Il y a l’admiration chez tous ceux qui ne partent pas : on est un héros, rien qu’en faisant sa valise. Cette nuit, Seigneur, cette veille de premier départ, cette nuit blanche comme une lumière de midi africain, je voudrais pouvoir changer d’avis sans avoir l’air de ce que je suis : lâche. » (14)
« Photographe de guerre, on se crée des amours sur place. Des amours qui prennent des allures de passion pour garder la vie, et qui durent le temps d’un reportage, parce que chacun reprend son avion pour ailleurs, parce qu’à laisser des bouts de cœur aux quatre coins du monde, on se dit qu’on ne va plus en avoir du tout…

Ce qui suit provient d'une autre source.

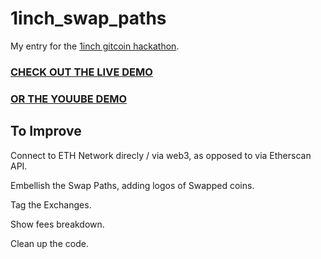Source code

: # 1inch_swap_paths

My entry for the [1inch gitcoin hackathon](https://gitcoin.co/issue/1inch-exchange/1inchProtocol/63/100024352).

### [CHECK OUT THE LIVE DEMO](http://ec2-3-128-91-238.us-east-2.compute.amazonaws.com/)

### [OR THE YOUUBE DEMO](https://youtu.be/w1gLbGv0ffc)

## To Improve

Connect to ETH Network direcly / via web3, as opposed to via Etherscan API.  

Embellish the Swap Paths, adding logos of Swapped coins.

Tag the Exchanges.

Show fees breakdown.

Clean up the code.
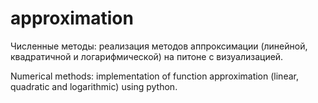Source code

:# approximation
Численные методы: реализация методов аппроксимации (линейной, квадратичной и логарифмической) на питоне с визуализацией.

Numerical methods: implementation of function approximation (linear, quadratic and logarithmic) using python.
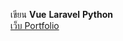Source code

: เขียน **Vue** **Laravel** **Python** <br />
[เว็บ Portfolio](https://griffith-xx.github.io/my-portfolio/)
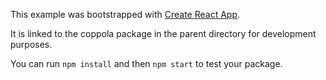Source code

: This example was bootstrapped with [Create React App](https://github.com/facebook/create-react-app).

It is linked to the coppola package in the parent directory for development purposes.

You can run `npm install` and then `npm start` to test your package.
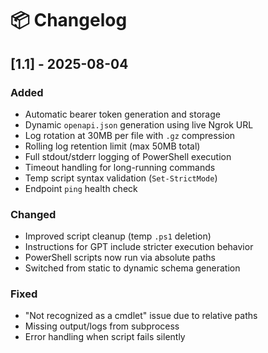 # 📦 Changelog

## [1.1] - 2025-08-04
### Added
- Automatic bearer token generation and storage
- Dynamic `openapi.json` generation using live Ngrok URL
- Log rotation at 30MB per file with `.gz` compression
- Rolling log retention limit (max 50MB total)
- Full stdout/stderr logging of PowerShell execution
- Timeout handling for long-running commands
- Temp script syntax validation (`Set-StrictMode`)
- Endpoint `ping` health check

### Changed
- Improved script cleanup (temp `.ps1` deletion)
- Instructions for GPT include stricter execution behavior
- PowerShell scripts now run via absolute paths
- Switched from static to dynamic schema generation

### Fixed
- "Not recognized as a cmdlet" issue due to relative paths
- Missing output/logs from subprocess
- Error handling when script fails silently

Alors, on donne de moins en moins.
Je ne connais pas beaucoup de photographes doués en amour.
Nous quittons ceux qui nous aiment.
Ceux que nous aimons nous quittent.
On rentre au bercail et le bercail s’est vidé.
On le sait.
On le savait avant.
Les questions, on se les pose plus tard, quand il est trop tard.
Quand tout le monde, mais tout le monde dort, sauf nous.

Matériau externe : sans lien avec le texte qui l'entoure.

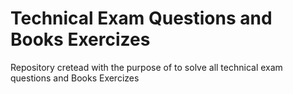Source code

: # Technical Exam Questions and Books Exercizes

Repository cretead with the purpose of to solve all technical exam questions and Books Exercizes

Quand on cherche partout le visage de l’autre, et qu’on ne trouve plus que des souvenirs.
Individualiste. Territorialiste. Égoïste. Un homme me l’a dit comme ça, d’un coup, comme on crache un crapaud, avec la haine au fond des yeux.
Et puis, le coup de grâce : tu ne sais pas donner. Pire, tu ne sais pas recevoir.

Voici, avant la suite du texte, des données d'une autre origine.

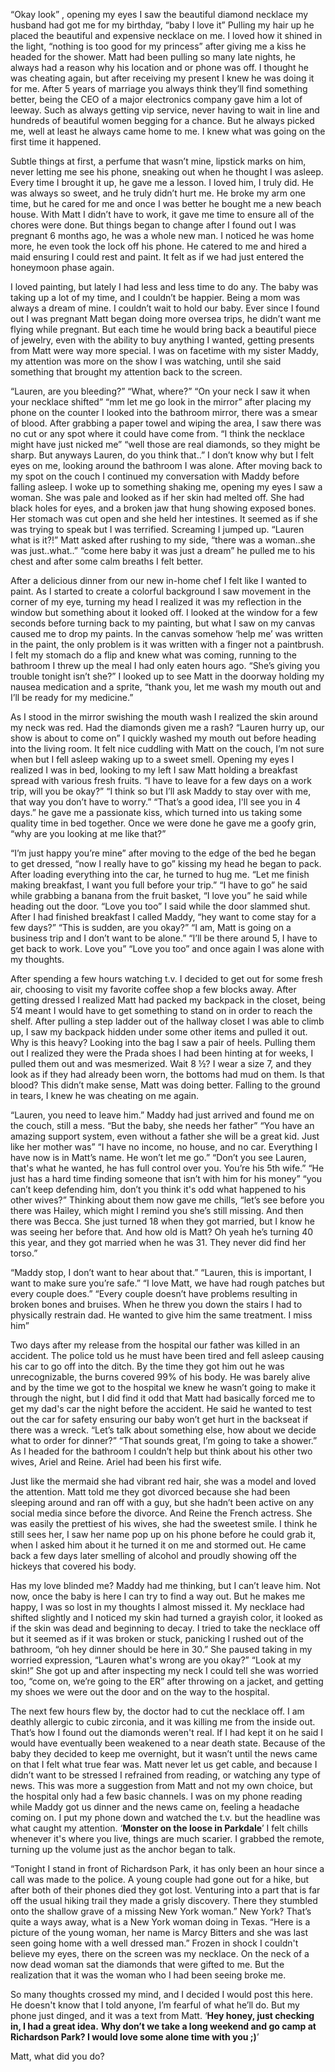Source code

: “Okay look” , opening my eyes I saw the beautiful diamond necklace my husband had got me for my birthday, “baby I love it” Pulling my hair up he placed the beautiful and expensive necklace on me. I loved how it shined in the light, “nothing is too good for my princess” after giving me a kiss he headed for the shower. Matt had been pulling so many late nights, he always had a reason why his location and or phone was off. I thought he was cheating again, but after receiving my present I knew he was doing it for me. After 5 years of marriage you always think they’ll find something better, being the CEO of a major electronics company gave him a lot of leeway. Such as always getting vip service, never having to wait in line and hundreds of beautiful women begging for a chance. But he always picked me, well at least he always came home to me. I knew what was going on the first time it happened.

Subtle things at first, a perfume that wasn’t mine, lipstick marks on him, never letting me see his phone, sneaking out when he thought I was asleep. Every time I brought it up, he gave me a lesson. I loved him, I truly did. He was always so sweet, and he truly didn’t hurt me. He broke my arm one time, but he cared for me and once I was better he bought me a new beach house. With Matt I didn’t have to work, it gave me time to ensure all of the chores were done. But things began to change after I found out I was pregnant 6 months ago, he was a whole new man. I noticed he was home more, he even took the lock off his phone. He catered to me and hired a maid ensuring I could rest and paint. It felt as if we had just entered the honeymoon phase again.

I loved painting, but lately I had less and less time to do any. The baby was taking up a lot of my time, and I couldn’t be happier. Being a mom was always a dream of mine. I couldn’t wait to hold our baby. Ever since I found out I was pregnant Matt began doing more oversea trips, he didn’t want me flying while pregnant. But each time he would bring back a beautiful piece of jewelry, even with the ability to buy anything I wanted, getting presents from Matt were way more special. I was on facetime with my sister Maddy, my attention was more on the show I was watching, until she said something that brought my attention back to the screen. 

“Lauren, are you bleeding?” “What, where?” “On your neck I saw it when your necklace shifted” “mm let me go look in the mirror” after placing my phone on the counter I looked into the bathroom mirror, there was a smear of blood. After grabbing a paper towel and wiping the area, I saw there was no cut or any spot where it could have come from. “I think the necklace might have just nicked me” “well those are real diamonds, so they might be sharp. But anyways Lauren, do you think that..” I don’t know why but I felt eyes on me, looking around the bathroom I was alone. After moving back to my spot on the couch I continued my conversation with Maddy before falling asleep. I woke up to something shaking me, opening my eyes I saw a woman. She was pale and looked as if her skin had melted off. She had black holes for eyes, and a broken jaw that hung showing exposed bones. Her stomach was cut open and she held her intestines. It seemed as if she was trying to speak but I was terrified. Screaming I jumped up. “Lauren what is it?!” Matt asked after rushing to my side, “there was a woman..she was just..what..” “come here baby it was just a dream” he pulled me to his chest and after some calm breaths I felt better.

After a delicious dinner from our new in-home chef I felt like I wanted to paint. As I started to create a colorful background I saw movement in the corner of my eye, turning my head I realized it was my reflection in the window but something about it looked off. I looked at the window for a few seconds before turning back to my painting, but what I saw on my canvas caused me to drop my paints. In the canvas somehow ‘help me’ was written in the paint, the only problem is it was written with a finger not a paintbrush. I felt my stomach do a flip and knew what was coming, running to the bathroom I threw up the meal I had only eaten hours ago. “She’s giving you trouble tonight isn’t she?” I looked up to see Matt in the doorway holding my nausea medication and a sprite, “thank you, let me wash my mouth out and I’ll be ready for my medicine.” 

As I stood in the mirror swishing the mouth wash I realized the skin around my neck was red. Had the diamonds given me a rash? “Lauren hurry up, our show is about to come on” I quickly washed my mouth out before heading into the living room. It felt nice cuddling with Matt on the couch, I’m not sure when but I fell asleep waking up to a sweet smell. Opening my eyes I realized I was in bed, looking to my left I saw Matt holding a breakfast spread with various fresh fruits. “I have to leave for a few days on a work trip, will you be okay?” “I think so but I’ll ask Maddy to stay over with me, that way you don’t have to worry.” “That’s a good idea, I'll see you in 4 days.” he gave me a passionate kiss, which turned into us taking some quality time in bed together. Once we were done he gave me a goofy grin, “why are you looking at me like that?” 

“I’m just happy you’re mine” after moving to the edge of the bed he began to get dressed, “now I really have to go” kissing my head he began to pack. After loading everything into the car, he turned to hug me. “Let me finish making breakfast, I want you full before your trip.” “I have to go” he said while grabbing a banana from the fruit basket, “I love you” he said while heading out the door. “Love you too” I said while the door slammed shut. After I had finished breakfast I called Maddy, “hey want to come stay for a few days?” “This is sudden, are you okay?” “I am, Matt is going on a business trip and I don’t want to be alone.” “I’ll be there around 5, I have to get back to work. Love you” “Love you too” and once again I was alone with my thoughts. 

After spending a few hours watching t.v. I decided to get out for some fresh air, choosing to visit my favorite coffee shop a few blocks away. After getting dressed I realized Matt had packed my backpack in the closet, being 5’4 meant I would have to get something to stand on in order to reach the shelf. After pulling a step ladder out of the hallway closet I was able to climb up, I saw my backpack hidden under some other items and pulled it out. Why is this heavy? Looking into the bag I saw a pair of heels. Pulling them out I realized they were the Prada shoes I had been hinting at for weeks, I pulled them out and was mesmerized. Wait 8 ½? I wear a size 7, and they look as if they had already been worn, the bottoms had mud on them. Is that blood? This didn’t make sense, Matt was doing better. Falling to the ground in tears, I knew he was cheating on me again. 

“Lauren, you need to leave him.” Maddy had just arrived and found me on the couch, still a mess. “But the baby, she needs her father” “You have an amazing support system, even without a father she will be a great kid. Just like her mother was” “I have no income, no house, and no car. Everything I have now is in Matt’s name. He won’t let me go.” “Don’t you see Lauren, that's what he wanted, he has full control over you. You’re his 5th wife.” “He just has a hard time finding someone that isn’t with him for his money” “you can’t keep defending him, don’t you think it's odd what happened to his other wives?” Thinking about them now gave me chills, “let’s see before you there was Hailey, which might I remind you she’s still missing. And then there was Becca. She just turned 18 when they got married, but I know he was seeing her before that. And how old is Matt? Oh yeah he’s turning 40 this year, and they got married when he was 31. They never did find her torso.”

“Maddy stop, I don’t want to hear about that.” “Lauren, this is important, I want to make sure you’re safe.” “I love Matt, we have had rough patches but every couple does.” “Every couple doesn’t have problems resulting in broken bones and bruises. When he threw you down the stairs I had to physically restrain dad. He wanted to give him the same treatment. I miss him” 

Two days after my release from the hospital our father was killed in an accident. The police told us he must have been tired and fell asleep causing his car to go off into the ditch. By the time they got him out he was unrecognizable, the burns covered 99% of his body. He was barely alive and by the time we got to the hospital we knew he wasn’t going to make it through the night, but I did find it odd that Matt had basically forced me to get my dad's car the night before the accident. He said he wanted to test out the car for safety ensuring our baby won’t get hurt in the backseat if there was a wreck. “Let’s talk about something else, how about we decide what to order for dinner?” “That sounds great, I’m going to take a shower.” As I headed for the bathroom I couldn’t help but think about his other two wives, Ariel and Reine. Ariel had been his first wife.

Just like the mermaid she had vibrant red hair, she was a model and loved the attention. Matt told me they got divorced because she had been sleeping around and ran off with a guy, but she hadn’t been active on any social media since before the divorce. And Reine the French actress. She was easily the prettiest of his wives, she had the sweetest smile. I think he still sees her, I saw her name pop up on his phone before he could grab it, when I asked him about it he turned it on me and stormed out. He came back a few days later smelling of alcohol and proudly showing off the hickeys that covered his body. 

Has my love blinded me? Maddy had me thinking, but I can’t leave him. Not now, once the baby is here I can try to find a way out. But he makes me happy, I was so lost in my thoughts I almost missed it. My necklace had shifted slightly and I noticed my skin had turned a grayish color, it looked as if the skin was dead and beginning to decay. I tried to take the necklace off but it seemed as if it was broken or stuck, panicking I rushed out of the bathroom, “oh hey dinner should be here in 30.” She paused taking in my worried expression, “Lauren what's wrong are you okay?” “Look at my skin!” She got up and after inspecting my neck I could tell she was worried too, “come on, we’re going to the ER” after throwing on a jacket, and getting my shoes we were out the door and on the way to the hospital. 

The next few hours flew by, the doctor had to cut the necklace off. I am deathly allergic to cubic zirconia, and it was killing me from the inside out. That’s how I found out the diamonds weren't real. If I had kept it on he said I would have eventually been weakened to a near death state. Because of the baby they decided to keep me overnight, but it wasn’t until the news came on that I felt what true fear was. Matt never let us get cable, and because I didn’t want to be stressed I refrained from reading, or watching any type of news. This was more a suggestion from Matt and not my own choice, but the hospital only had a few basic channels. I was on my phone reading while Maddy got us dinner and the news came on, feeling a headache coming on. I put my phone down and watched the t.v. but the headline was what caught my attention. ‘**Monster on the loose in Parkdale**’ I felt chills whenever it's where you live, things are much scarier. I grabbed the remote, turning up the volume just as the anchor began to talk.

“Tonight I stand in front of Richardson Park, it has only been an hour since a call was made to the police. A young couple had gone out for a hike, but after both of their phones died they got lost. Venturing into a part that is far off the usual hiking trail they made a grisly discovery. There they stumbled onto the shallow grave of a missing New York woman.” New York? That’s quite a ways away, what is a New York woman doing in Texas. “Here is a picture of the young woman, her name is Marcy Bitters and she was last seen going home with a well dressed man.” Frozen in shock I couldn't believe my eyes, there on the screen was my necklace. On the neck of a now dead woman sat the diamonds that were gifted to me. But the realization that it was the woman who I had been seeing broke me. 

So many thoughts crossed my mind, and I decided I would post this here. He doesn't know that I told anyone, I’m fearful of what he’ll do. But my phone just dinged, and it was a text from Matt. ‘**Hey honey, just checking in, I had a great idea.** **Why don’t we take a long weekend and go camp at Richardson Park? I would love some alone time with you ;)**’

Matt, what did you do?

Ầ part des photos, tu ne sais rien faire. Surtout pas aimer.
Là, on aimerait bien pouvoir dire, attends, je peux encore apprendre, apprends-moi, s’il te plaît, apprends-moi.
Mais on ne le fait pas. Trop d’années de solitude, de chagrins refoulés, de souffrances reléguées au fond d’une mémoire encombrée… trop de larmes empêchées, trop de différences qui attirent d’abord pour effrayer ensuite.
Difficile d’aimer ce que nous sommes.
Alors on voudrait, désespérément, dire apprends-moi.
Mais on ne le fait pas. » (15)
« Un jour, on comprend la leçon.
Mais ce que l’on a compris ne sert plus à personne.
Alors on essaie de réapprendre l’affection, la douceur, la tolérance, la bonté, la patience, tout un monde sans violence…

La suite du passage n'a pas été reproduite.